▶ Directions for this task: Look through the lines below and extract each one that contains "Math".
○ ○ ○ ○ ○ ○ ○
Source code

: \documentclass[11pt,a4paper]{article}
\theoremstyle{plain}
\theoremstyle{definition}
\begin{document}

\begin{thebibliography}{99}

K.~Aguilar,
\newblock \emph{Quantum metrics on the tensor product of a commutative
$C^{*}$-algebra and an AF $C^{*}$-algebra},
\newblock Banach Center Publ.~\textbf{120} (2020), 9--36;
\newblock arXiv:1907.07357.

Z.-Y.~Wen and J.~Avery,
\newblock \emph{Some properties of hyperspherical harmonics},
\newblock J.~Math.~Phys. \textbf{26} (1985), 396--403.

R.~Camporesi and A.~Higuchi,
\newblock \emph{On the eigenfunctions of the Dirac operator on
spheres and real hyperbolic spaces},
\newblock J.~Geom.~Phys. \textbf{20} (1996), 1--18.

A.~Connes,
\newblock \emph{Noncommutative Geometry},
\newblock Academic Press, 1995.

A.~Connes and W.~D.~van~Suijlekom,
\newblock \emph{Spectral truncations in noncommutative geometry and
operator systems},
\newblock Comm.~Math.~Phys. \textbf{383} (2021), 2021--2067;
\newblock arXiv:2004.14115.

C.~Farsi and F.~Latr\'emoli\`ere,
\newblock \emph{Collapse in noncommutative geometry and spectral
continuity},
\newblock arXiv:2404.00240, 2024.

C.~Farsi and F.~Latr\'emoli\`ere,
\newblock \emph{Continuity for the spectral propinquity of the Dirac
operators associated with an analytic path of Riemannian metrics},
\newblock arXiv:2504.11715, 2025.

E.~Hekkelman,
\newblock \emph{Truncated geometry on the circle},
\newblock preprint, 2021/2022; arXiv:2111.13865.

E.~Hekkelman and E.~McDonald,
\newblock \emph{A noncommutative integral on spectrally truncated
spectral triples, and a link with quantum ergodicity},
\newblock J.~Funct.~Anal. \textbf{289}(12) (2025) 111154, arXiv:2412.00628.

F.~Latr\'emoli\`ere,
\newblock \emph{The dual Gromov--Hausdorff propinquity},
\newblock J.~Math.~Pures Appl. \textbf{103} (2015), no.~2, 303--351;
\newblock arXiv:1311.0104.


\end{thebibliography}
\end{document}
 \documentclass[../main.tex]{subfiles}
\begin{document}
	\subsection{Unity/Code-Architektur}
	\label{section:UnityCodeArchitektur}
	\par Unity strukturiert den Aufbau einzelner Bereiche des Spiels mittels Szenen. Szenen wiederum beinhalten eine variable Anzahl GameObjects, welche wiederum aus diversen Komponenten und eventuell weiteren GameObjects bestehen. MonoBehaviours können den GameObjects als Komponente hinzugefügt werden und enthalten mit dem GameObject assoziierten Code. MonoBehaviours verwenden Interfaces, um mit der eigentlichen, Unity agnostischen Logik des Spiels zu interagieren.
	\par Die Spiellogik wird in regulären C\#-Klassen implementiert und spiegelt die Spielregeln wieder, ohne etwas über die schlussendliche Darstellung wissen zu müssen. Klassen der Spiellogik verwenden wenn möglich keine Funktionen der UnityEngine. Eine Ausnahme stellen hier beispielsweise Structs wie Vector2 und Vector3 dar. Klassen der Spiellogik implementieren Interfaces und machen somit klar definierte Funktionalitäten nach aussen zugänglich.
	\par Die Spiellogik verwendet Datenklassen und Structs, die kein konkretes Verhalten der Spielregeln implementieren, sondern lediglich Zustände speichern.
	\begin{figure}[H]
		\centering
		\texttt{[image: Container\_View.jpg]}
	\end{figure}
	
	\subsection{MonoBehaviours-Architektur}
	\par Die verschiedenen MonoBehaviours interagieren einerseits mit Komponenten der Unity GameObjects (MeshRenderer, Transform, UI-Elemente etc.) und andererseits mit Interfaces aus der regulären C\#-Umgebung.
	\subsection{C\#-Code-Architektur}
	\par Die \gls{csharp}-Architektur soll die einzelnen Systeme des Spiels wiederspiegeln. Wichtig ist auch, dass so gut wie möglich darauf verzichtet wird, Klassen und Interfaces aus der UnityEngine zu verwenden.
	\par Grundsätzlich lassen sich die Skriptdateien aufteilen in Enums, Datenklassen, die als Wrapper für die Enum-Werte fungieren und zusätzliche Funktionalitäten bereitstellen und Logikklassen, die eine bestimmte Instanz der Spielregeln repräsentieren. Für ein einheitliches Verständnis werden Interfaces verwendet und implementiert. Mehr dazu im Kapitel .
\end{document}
○ ○ ○ ○ ○ ○ ○
▶ Finished task:
\newblock J.~Math.~Phys. \textbf{26} (1985), 396--403.
\newblock Comm.~Math.~Phys. \textbf{383} (2021), 2021--2067;
\newblock J.~Math.~Pures Appl. \textbf{103} (2015), no.~2, 303--351;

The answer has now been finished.